What is being asked: Even the shortest line counts, so transcribe all the data exactly.

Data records

━━━━

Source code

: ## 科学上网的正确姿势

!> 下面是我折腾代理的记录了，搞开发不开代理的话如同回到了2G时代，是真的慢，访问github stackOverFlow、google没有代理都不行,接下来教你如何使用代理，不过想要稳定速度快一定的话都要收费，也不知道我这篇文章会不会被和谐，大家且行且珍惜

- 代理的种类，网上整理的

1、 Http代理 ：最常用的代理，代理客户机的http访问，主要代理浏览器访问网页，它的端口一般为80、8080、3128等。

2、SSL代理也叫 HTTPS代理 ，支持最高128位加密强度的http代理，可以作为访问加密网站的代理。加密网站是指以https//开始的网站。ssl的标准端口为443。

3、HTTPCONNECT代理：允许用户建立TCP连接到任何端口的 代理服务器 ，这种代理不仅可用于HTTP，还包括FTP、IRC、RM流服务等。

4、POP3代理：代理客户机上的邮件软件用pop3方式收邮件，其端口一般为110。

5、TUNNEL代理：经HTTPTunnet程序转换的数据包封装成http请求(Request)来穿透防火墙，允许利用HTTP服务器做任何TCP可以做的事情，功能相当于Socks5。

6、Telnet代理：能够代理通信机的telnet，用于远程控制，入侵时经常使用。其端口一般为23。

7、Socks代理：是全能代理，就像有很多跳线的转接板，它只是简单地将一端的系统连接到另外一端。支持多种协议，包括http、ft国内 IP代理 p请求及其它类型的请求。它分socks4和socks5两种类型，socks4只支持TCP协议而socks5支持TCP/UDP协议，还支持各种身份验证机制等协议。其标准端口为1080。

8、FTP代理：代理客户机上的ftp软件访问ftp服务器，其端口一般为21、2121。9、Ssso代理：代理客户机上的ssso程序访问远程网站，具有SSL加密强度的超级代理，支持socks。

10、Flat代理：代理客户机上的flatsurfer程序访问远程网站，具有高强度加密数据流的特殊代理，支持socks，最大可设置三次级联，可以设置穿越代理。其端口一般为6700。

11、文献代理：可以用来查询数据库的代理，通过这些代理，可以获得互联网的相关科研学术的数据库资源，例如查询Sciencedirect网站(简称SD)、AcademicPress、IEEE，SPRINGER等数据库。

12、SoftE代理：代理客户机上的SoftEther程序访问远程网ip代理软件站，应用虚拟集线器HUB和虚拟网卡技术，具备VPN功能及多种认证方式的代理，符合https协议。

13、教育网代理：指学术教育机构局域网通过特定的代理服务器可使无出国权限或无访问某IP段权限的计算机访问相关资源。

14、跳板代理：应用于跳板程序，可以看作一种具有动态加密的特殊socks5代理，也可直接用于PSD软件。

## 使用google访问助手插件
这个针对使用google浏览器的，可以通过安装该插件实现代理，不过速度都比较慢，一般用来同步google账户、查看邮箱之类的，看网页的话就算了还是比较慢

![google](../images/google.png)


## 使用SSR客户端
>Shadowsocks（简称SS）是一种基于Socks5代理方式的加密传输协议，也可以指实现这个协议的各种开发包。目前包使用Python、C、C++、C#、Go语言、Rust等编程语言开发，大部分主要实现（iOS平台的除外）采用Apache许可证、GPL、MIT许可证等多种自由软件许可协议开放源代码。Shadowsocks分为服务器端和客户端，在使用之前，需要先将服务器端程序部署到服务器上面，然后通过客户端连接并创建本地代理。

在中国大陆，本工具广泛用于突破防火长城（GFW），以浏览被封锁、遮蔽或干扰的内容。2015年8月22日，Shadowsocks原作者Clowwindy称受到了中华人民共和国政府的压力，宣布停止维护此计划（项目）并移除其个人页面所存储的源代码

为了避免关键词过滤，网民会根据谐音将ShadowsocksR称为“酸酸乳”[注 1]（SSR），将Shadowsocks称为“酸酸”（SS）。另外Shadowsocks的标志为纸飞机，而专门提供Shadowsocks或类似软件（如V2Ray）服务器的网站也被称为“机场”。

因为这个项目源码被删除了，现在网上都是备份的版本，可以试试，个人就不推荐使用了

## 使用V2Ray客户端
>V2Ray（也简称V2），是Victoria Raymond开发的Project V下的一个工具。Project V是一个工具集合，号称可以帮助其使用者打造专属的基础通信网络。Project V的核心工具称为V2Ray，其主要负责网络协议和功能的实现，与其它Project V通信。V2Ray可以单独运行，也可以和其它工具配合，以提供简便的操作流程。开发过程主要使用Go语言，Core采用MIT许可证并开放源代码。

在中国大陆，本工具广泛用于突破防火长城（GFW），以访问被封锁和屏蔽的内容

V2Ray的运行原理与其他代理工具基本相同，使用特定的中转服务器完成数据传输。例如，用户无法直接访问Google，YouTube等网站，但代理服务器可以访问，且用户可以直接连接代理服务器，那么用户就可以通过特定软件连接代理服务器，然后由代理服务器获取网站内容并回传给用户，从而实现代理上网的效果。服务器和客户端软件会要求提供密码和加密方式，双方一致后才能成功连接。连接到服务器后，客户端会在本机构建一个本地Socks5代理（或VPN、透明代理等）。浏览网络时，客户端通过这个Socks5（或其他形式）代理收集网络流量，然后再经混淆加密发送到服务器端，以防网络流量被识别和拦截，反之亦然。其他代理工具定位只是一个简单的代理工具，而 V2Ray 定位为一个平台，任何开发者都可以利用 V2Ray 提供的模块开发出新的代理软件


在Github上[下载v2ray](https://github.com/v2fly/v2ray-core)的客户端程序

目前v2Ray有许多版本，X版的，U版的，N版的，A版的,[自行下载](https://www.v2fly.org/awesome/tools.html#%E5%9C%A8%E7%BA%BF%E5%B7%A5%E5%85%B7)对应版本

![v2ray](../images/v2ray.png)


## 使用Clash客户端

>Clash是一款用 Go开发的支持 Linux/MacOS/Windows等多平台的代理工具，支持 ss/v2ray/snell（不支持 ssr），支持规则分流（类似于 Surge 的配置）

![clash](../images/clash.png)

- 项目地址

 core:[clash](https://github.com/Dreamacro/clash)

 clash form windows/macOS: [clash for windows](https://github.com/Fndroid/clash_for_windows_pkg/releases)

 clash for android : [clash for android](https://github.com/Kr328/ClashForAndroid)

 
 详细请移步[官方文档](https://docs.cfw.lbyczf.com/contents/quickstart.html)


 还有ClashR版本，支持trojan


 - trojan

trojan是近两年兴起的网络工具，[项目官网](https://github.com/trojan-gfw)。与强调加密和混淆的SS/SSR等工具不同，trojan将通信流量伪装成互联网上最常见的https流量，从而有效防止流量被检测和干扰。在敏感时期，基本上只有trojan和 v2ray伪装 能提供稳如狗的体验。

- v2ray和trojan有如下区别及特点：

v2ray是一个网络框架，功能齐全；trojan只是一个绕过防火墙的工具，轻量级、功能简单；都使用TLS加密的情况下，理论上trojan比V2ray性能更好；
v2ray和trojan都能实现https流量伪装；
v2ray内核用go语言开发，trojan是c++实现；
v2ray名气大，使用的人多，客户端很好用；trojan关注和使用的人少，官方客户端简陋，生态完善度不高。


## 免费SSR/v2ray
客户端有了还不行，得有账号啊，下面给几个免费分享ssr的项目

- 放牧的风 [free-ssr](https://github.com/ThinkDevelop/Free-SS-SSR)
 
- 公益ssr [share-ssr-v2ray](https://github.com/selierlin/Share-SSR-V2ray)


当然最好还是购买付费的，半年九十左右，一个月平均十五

━━━━

Task solution:
Source code

: ## 科学上网的正确姿势

!> 下面是我折腾代理的记录了，搞开发不开代理的话如同回到了2G时代，是真的慢，访问github stackOverFlow、google没有代理都不行,接下来教你如何使用代理，不过想要稳定速度快一定的话都要收费，也不知道我这篇文章会不会被和谐，大家且行且珍惜

- 代理的种类，网上整理的

1、 Http代理 ：最常用的代理，代理客户机的http访问，主要代理浏览器访问网页，它的端口一般为80、8080、3128等。

2、SSL代理也叫 HTTPS代理 ，支持最高128位加密强度的http代理，可以作为访问加密网站的代理。加密网站是指以https//开始的网站。ssl的标准端口为443。

3、HTTPCONNECT代理：允许用户建立TCP连接到任何端口的 代理服务器 ，这种代理不仅可用于HTTP，还包括FTP、IRC、RM流服务等。

4、POP3代理：代理客户机上的邮件软件用pop3方式收邮件，其端口一般为110。

5、TUNNEL代理：经HTTPTunnet程序转换的数据包封装成http请求(Request)来穿透防火墙，允许利用HTTP服务器做任何TCP可以做的事情，功能相当于Socks5。

6、Telnet代理：能够代理通信机的telnet，用于远程控制，入侵时经常使用。其端口一般为23。

7、Socks代理：是全能代理，就像有很多跳线的转接板，它只是简单地将一端的系统连接到另外一端。支持多种协议，包括http、ft国内 IP代理 p请求及其它类型的请求。它分socks4和socks5两种类型，socks4只支持TCP协议而socks5支持TCP/UDP协议，还支持各种身份验证机制等协议。其标准端口为1080。

8、FTP代理：代理客户机上的ftp软件访问ftp服务器，其端口一般为21、2121。9、Ssso代理：代理客户机上的ssso程序访问远程网站，具有SSL加密强度的超级代理，支持socks。

10、Flat代理：代理客户机上的flatsurfer程序访问远程网站，具有高强度加密数据流的特殊代理，支持socks，最大可设置三次级联，可以设置穿越代理。其端口一般为6700。

11、文献代理：可以用来查询数据库的代理，通过这些代理，可以获得互联网的相关科研学术的数据库资源，例如查询Sciencedirect网站(简称SD)、AcademicPress、IEEE，SPRINGER等数据库。

12、SoftE代理：代理客户机上的SoftEther程序访问远程网ip代理软件站，应用虚拟集线器HUB和虚拟网卡技术，具备VPN功能及多种认证方式的代理，符合https协议。

13、教育网代理：指学术教育机构局域网通过特定的代理服务器可使无出国权限或无访问某IP段权限的计算机访问相关资源。

14、跳板代理：应用于跳板程序，可以看作一种具有动态加密的特殊socks5代理，也可直接用于PSD软件。

## 使用google访问助手插件
这个针对使用google浏览器的，可以通过安装该插件实现代理，不过速度都比较慢，一般用来同步google账户、查看邮箱之类的，看网页的话就算了还是比较慢

![google](../images/google.png)


## 使用SSR客户端
>Shadowsocks（简称SS）是一种基于Socks5代理方式的加密传输协议，也可以指实现这个协议的各种开发包。目前包使用Python、C、C++、C#、Go语言、Rust等编程语言开发，大部分主要实现（iOS平台的除外）采用Apache许可证、GPL、MIT许可证等多种自由软件许可协议开放源代码。Shadowsocks分为服务器端和客户端，在使用之前，需要先将服务器端程序部署到服务器上面，然后通过客户端连接并创建本地代理。

在中国大陆，本工具广泛用于突破防火长城（GFW），以浏览被封锁、遮蔽或干扰的内容。2015年8月22日，Shadowsocks原作者Clowwindy称受到了中华人民共和国政府的压力，宣布停止维护此计划（项目）并移除其个人页面所存储的源代码

为了避免关键词过滤，网民会根据谐音将ShadowsocksR称为“酸酸乳”[注 1]（SSR），将Shadowsocks称为“酸酸”（SS）。另外Shadowsocks的标志为纸飞机，而专门提供Shadowsocks或类似软件（如V2Ray）服务器的网站也被称为“机场”。

因为这个项目源码被删除了，现在网上都是备份的版本，可以试试，个人就不推荐使用了

## 使用V2Ray客户端
>V2Ray（也简称V2），是Victoria Raymond开发的Project V下的一个工具。Project V是一个工具集合，号称可以帮助其使用者打造专属的基础通信网络。Project V的核心工具称为V2Ray，其主要负责网络协议和功能的实现，与其它Project V通信。V2Ray可以单独运行，也可以和其它工具配合，以提供简便的操作流程。开发过程主要使用Go语言，Core采用MIT许可证并开放源代码。

在中国大陆，本工具广泛用于突破防火长城（GFW），以访问被封锁和屏蔽的内容

V2Ray的运行原理与其他代理工具基本相同，使用特定的中转服务器完成数据传输。例如，用户无法直接访问Google，YouTube等网站，但代理服务器可以访问，且用户可以直接连接代理服务器，那么用户就可以通过特定软件连接代理服务器，然后由代理服务器获取网站内容并回传给用户，从而实现代理上网的效果。服务器和客户端软件会要求提供密码和加密方式，双方一致后才能成功连接。连接到服务器后，客户端会在本机构建一个本地Socks5代理（或VPN、透明代理等）。浏览网络时，客户端通过这个Socks5（或其他形式）代理收集网络流量，然后再经混淆加密发送到服务器端，以防网络流量被识别和拦截，反之亦然。其他代理工具定位只是一个简单的代理工具，而 V2Ray 定位为一个平台，任何开发者都可以利用 V2Ray 提供的模块开发出新的代理软件


在Github上[下载v2ray](https://github.com/v2fly/v2ray-core)的客户端程序

目前v2Ray有许多版本，X版的，U版的，N版的，A版的,[自行下载](https://www.v2fly.org/awesome/tools.html#%E5%9C%A8%E7%BA%BF%E5%B7%A5%E5%85%B7)对应版本

![v2ray](../images/v2ray.png)


## 使用Clash客户端

>Clash是一款用 Go开发的支持 Linux/MacOS/Windows等多平台的代理工具，支持 ss/v2ray/snell（不支持 ssr），支持规则分流（类似于 Surge 的配置）

![clash](../images/clash.png)

- 项目地址

 core:[clash](https://github.com/Dreamacro/clash)

 clash form windows/macOS: [clash for windows](https://github.com/Fndroid/clash_for_windows_pkg/releases)

 clash for android : [clash for android](https://github.com/Kr328/ClashForAndroid)

 
 详细请移步[官方文档](https://docs.cfw.lbyczf.com/contents/quickstart.html)


 还有ClashR版本，支持trojan


 - trojan

trojan是近两年兴起的网络工具，[项目官网](https://github.com/trojan-gfw)。与强调加密和混淆的SS/SSR等工具不同，trojan将通信流量伪装成互联网上最常见的https流量，从而有效防止流量被检测和干扰。在敏感时期，基本上只有trojan和 v2ray伪装 能提供稳如狗的体验。

- v2ray和trojan有如下区别及特点：

v2ray是一个网络框架，功能齐全；trojan只是一个绕过防火墙的工具，轻量级、功能简单；都使用TLS加密的情况下，理论上trojan比V2ray性能更好；
v2ray和trojan都能实现https流量伪装；
v2ray内核用go语言开发，trojan是c++实现；
v2ray名气大，使用的人多，客户端很好用；trojan关注和使用的人少，官方客户端简陋，生态完善度不高。


## 免费SSR/v2ray
客户端有了还不行，得有账号啊，下面给几个免费分享ssr的项目

- 放牧的风 [free-ssr](https://github.com/ThinkDevelop/Free-SS-SSR)
 
- 公益ssr [share-ssr-v2ray](https://github.com/selierlin/Share-SSR-V2ray)


当然最好还是购买付费的，半年九十左右，一个月平均十五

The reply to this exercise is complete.